Copyright 2020 Ross Wightman.
"""

import math
import logging

from functools import partial
from collections import OrderedDict
from copy import deepcopy

import torch
import torch.nn as nn
import torch.nn.functional as F

from timm.models.helpers import build_model_with_cfg, overlay_external_default_cfg
from timm.models.layers import PatchEmbed, Mlp, trunc_normal_, lecun_normal_

from src.models.sequence.base import SequenceModule
from src.models.nn import Normalization
from src.models.sequence.backbones.block import SequenceResidualBlock
from src.utils.config import to_list, to_dict

_logger = logging.getLogger(__name__)


def _cfg(url='', **kwargs):
    return {
        'url': url,
        'num_classes': 1000,
        'input_size': (3, 224, 224),
        'pool_size': None,
        # 'crop_pct': .9,
        # 'interpolation': 'bicubic',
        # 'fixed_input_size': True,
        # 'mean': IMAGENET_DEFAULT_MEAN,
        # 'std': IMAGENET_DEFAULT_STD,
        # 'first_conv': 'patch_embed.proj',
        'classifier': 'head',
        **kwargs,
    }


default_cfgs = {
    # patch models (my experiments)
    'vit_small_patch16_224': _cfg(
        url='https://github.com/rwightman/pytorch-image-models/releases/download/v0.1-weights/vit_small_p16_224-15ec54c9.pth',
    ),

    # patch models (weights ported from official Google JAX impl)
    'vit_base_patch16_224': _cfg(
        url='https://github.com/rwightman/pytorch-image-models/releases/download/v0.1-vitjx/jx_vit_base_p16_224-80ecf9dd.pth',
        mean=(0.5, 0.5, 0.5), std=(0.5, 0.5, 0.5),
    ),
}


# class Block(nn.Module):

#     def __init__(
#         self,
#         dim,
#         num_heads,
#         mlp_ratio=4.,
#         qkv_bias=False,
#         qk_scale=None,
#         drop=0.,
#         attn_drop=0.,
#         drop_path=0.,
#         act_layer=nn.GELU,
#         norm_layer=nn.LayerNorm,
#         attnlinear_cfg=None,
#         mlp_cfg=None
#     ):
#         super().__init__()
#         self.norm1 = norm_layer(dim)
#         self.attn = AttentionSimple(
#             dim, num_heads=num_heads, qkv_bias=qkv_bias, qk_scale=qk_scale, attn_drop=attn_drop, proj_drop=drop,
#             linear_cfg=attnlinear_cfg)
#         self.drop_path = StochasticDepth(drop_path, mode='row')
#         self.norm2 = norm_layer(dim)
#         mlp_hidden_dim = int(dim * mlp_ratio)
#         if mlp_cfg is None:
#             self.mlp = Mlp(in_features=dim, hidden_features=mlp_hidden_dim, act_layer=act_layer, drop=drop)
#         else:
#             self.mlp = hydra.utils.instantiate(mlp_cfg, in_features=dim, hidden_features=mlp_hidden_dim,
#                                                act_layer=act_layer, drop=drop, _recursive_=False)

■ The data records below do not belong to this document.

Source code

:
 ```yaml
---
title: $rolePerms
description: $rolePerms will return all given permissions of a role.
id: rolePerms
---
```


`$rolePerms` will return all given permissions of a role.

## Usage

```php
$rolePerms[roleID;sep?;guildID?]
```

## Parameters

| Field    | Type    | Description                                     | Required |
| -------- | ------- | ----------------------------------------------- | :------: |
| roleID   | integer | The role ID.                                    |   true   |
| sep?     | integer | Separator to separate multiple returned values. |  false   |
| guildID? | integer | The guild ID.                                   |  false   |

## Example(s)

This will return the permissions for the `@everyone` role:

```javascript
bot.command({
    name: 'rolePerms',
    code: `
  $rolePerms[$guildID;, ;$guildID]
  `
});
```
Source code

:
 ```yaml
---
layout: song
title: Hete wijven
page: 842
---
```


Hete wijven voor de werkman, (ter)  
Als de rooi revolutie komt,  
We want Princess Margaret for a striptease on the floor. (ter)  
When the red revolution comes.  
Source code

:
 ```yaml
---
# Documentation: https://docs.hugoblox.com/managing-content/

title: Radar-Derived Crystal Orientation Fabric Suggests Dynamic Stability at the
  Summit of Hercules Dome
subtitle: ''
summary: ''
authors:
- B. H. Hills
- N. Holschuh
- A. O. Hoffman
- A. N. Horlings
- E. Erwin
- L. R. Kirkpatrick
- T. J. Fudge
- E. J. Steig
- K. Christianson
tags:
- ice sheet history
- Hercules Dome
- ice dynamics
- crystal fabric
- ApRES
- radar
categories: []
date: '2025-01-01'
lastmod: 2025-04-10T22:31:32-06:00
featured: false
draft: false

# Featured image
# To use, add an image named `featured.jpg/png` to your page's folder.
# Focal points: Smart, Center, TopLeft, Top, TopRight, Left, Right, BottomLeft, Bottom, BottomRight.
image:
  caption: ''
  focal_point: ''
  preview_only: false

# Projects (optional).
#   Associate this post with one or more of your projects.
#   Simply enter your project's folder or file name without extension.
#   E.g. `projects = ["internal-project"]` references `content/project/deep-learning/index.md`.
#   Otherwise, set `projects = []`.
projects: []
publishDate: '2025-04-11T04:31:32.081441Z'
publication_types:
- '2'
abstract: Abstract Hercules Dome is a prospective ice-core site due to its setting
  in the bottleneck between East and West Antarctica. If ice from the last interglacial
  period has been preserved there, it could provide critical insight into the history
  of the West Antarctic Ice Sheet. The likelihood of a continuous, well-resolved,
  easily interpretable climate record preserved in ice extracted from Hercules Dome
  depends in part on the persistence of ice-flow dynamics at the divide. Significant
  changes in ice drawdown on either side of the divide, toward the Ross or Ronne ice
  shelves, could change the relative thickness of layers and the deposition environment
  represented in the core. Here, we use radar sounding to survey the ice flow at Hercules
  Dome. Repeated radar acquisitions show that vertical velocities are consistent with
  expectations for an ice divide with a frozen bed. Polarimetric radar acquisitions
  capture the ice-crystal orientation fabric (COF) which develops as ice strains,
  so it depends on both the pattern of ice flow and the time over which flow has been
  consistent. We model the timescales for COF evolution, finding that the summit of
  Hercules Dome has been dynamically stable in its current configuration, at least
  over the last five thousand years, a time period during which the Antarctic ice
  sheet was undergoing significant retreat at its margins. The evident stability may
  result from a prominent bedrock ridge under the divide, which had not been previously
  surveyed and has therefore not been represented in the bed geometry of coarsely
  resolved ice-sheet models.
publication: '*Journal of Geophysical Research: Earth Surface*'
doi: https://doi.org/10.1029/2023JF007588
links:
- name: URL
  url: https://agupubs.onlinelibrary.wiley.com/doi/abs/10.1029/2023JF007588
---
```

#     def forward(self, x):
#         x = x + self.drop_path(self.attn(self.norm1(x)))
#         x = x + self.drop_path(self.mlp(self.norm2(x)))
#         return x

class VisionTransformer(SequenceModule):
    """ Vision Transformer
    A PyTorch impl of : `An Image is Worth 16x16 Words: Transformers for Image Recognition at Scale`
        - https://arxiv.org/abs/2010.11929
    Includes distillation token & head support for `DeiT: Data-efficient Image Transformers`
        - https://arxiv.org/abs/2012.12877
    """

    def __init__(
        self,
        img_size=224,
        patch_size=16,
        in_chans=3,
        num_classes=1000,
        d_model=768,
        depth=12,
        # num_heads=12,
        expand=4,
        # qkv_bias=True,
        # qk_scale=None,
        representation_size=None,
        distilled=False,
        dropout=0.,
        # attn_drop_rate=0.,
        drop_path_rate=0.,
        embed_layer=PatchEmbed,
        norm='layer',
        # norm_layer=None,
        # act_layer=None,
        weight_init='',
        # attnlinear_cfg=None,
        # mlp_cfg=None,
        layer=None,
        # ff_cfg=None,
        transposed=False,
        layer_reps=1,
        use_pos_embed=False,
        use_cls_token=False,
        track_norms=False,
    ):
        """
        Args:
            img_size (int, tuple): input image size
            patch_size (int, tuple): patch size
            in_chans (int): number of input channels
            num_classes (int): number of classes for classification head
            d_model (int): embedding dimension
            depth (int): depth of transformer
            num_heads (int): number of attention heads
            mlp_ratio (int): ratio of mlp hidden dim to embedding dim
            qkv_bias (bool): enable bias for qkv if True
            qk_scale (float): override default qk scale of head_dim ** -0.5 if set
            representation_size (Optional[int]): enable and set representation layer (pre-logits) to this value if set
            distilled (bool): model includes a distillation token and head as in DeiT models
            dropout (float): dropout rate
            attn_drop_rate (float): attention dropout rate
            drop_path_rate (float): stochastic depth rate
            embed_layer (nn.Module): patch embedding layer
            norm_layer: (nn.Module): normalization layer
            weight_init: (str): weight init scheme
        """
        super().__init__()
        self.num_classes = num_classes
        self.num_features = self.d_model = d_model  # num_features for consistency with other models
        self.num_tokens = 2 if distilled else 1
        self.use_pos_embed = use_pos_embed
        self.use_cls_token = use_cls_token
        # norm_layer = norm_layer or partial(nn.LayerNorm, eps=1e-6)
        # act_layer = act_layer or nn.GELU

        self.track_norms = track_norms

        self.patch_embed = embed_layer(
            img_size=img_size, patch_size=patch_size, in_chans=in_chans, embed_dim=d_model,
        )
        num_patches = self.patch_embed.num_patches

        self.cls_token = None
        self.dist_token = None
        if use_cls_token:
            self.cls_token = nn.Parameter(torch.zeros(1, 1, d_model))
            self.dist_token = nn.Parameter(torch.zeros(1, 1, d_model)) if distilled else None
        else:
            assert not distilled, 'Distillation token not supported without class token'

        self.pos_embed = None
        if use_pos_embed:
            self.pos_embed = nn.Parameter(torch.zeros(1, num_patches + self.num_tokens, d_model))
            self.pos_drop = nn.Dropout(p=dropout)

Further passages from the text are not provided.